Edward Kassab, with him Kassab, Cherry, Curran & Archbold, for appellees.

*114 OPINION PER CURIAM, March 15, 1968:

Appellees initiated these proceedings by filing an application with the building inspector of Marple Township for a building permit to construct two apartment buildings with 60 apartment units in each building on a five acre tract of land owned by them in Marple Township. The application was refused on the ground that apartment buildings were not permitted in an area zoned R-A Residential. Appellees then filed an appeal with the board of adjustment seeking, inter alia, the grant of a variance permitting them to construct apartment buildings. The board refused to grant the requested variance and appellees appealed. After additional testimony the court below reversed the board and this appeal followed.
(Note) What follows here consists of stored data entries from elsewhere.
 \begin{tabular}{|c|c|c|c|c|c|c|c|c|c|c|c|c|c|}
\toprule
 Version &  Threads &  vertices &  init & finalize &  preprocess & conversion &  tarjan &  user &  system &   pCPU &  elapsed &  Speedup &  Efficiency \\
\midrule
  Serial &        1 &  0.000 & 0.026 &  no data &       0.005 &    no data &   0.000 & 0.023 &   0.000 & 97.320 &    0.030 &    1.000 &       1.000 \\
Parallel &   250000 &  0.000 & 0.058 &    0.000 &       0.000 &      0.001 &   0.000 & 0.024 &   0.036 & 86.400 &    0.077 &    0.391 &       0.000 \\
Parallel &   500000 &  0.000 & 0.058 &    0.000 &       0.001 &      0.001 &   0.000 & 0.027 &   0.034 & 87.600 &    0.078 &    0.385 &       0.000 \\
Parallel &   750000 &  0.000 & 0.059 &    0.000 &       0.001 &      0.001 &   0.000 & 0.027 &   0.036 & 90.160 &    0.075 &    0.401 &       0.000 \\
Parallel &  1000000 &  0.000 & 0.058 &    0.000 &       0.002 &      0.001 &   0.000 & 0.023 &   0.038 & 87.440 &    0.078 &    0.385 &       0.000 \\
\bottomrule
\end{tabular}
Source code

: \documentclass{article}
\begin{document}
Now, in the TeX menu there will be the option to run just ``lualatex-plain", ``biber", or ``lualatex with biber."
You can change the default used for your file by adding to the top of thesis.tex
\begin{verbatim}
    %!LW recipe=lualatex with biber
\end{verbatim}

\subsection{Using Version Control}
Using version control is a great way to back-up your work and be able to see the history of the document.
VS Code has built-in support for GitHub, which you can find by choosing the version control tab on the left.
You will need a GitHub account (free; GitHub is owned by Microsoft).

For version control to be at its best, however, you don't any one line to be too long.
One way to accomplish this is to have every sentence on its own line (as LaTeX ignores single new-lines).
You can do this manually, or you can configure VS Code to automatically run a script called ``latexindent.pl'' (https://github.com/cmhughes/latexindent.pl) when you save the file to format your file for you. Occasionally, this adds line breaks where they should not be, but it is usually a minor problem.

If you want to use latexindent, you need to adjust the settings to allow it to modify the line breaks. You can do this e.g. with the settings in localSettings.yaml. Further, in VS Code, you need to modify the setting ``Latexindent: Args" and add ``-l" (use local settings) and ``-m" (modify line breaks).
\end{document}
"In order to establish a right to a variance an applicant must prove (1) unnecessary hardship upon and which is unique or peculiar to the applicant's property, as distinguished from the hardship arising from the impact of the Zoning Act or regulations on the entire district; and (2) that the proposed variance is not contrary to the public safety, health, morals or general welfare: Ferry v. Kownacki, 396 Pa. 283, 152 A.2d 456; Moyerman v. Glanzberg, 391 Pa. 387, 397, 138 A.2d 681; Michener Estate, 382 Pa. 401, 406, 115 A.2d 367. . . ." J.B. Simon & Co. v. Zoning Bd. of Adj., 403 Pa. 176, 178, 168 A.2d 317 (1961). Accord: Jasy Corporation v. Board of Adjustment, 413 Pa. 563, 198 A.2d 854 (1964). Here, the record is completely barren as to any evidence demonstrating that the land in question cannot possibly be used within the permissible uses enumerated under the present zoning classification. Since appellees have failed to so demonstrate, the variance should have been denied by the court below. In addition, we feel compelled to indicate that this decision in no way *115 should be construed as sanctioning the lower court's reliance upon the possible future location of the proposed Blue Route as having any relevance whatsoever in determining the question of unnecessary hardship.[1]

Decree reversed.

NOTES

[1] Appellees argue that the proposed highway (Blue Route) would deleteriously affect the use of the land in that it would not be possible to use it for residential purposes. We need not decide the relevancy of a future condemnation in determining present unnecessary hardships since our decision is bottomed upon the apparent lack of evidence indicating the inability to use the property for other permissible uses.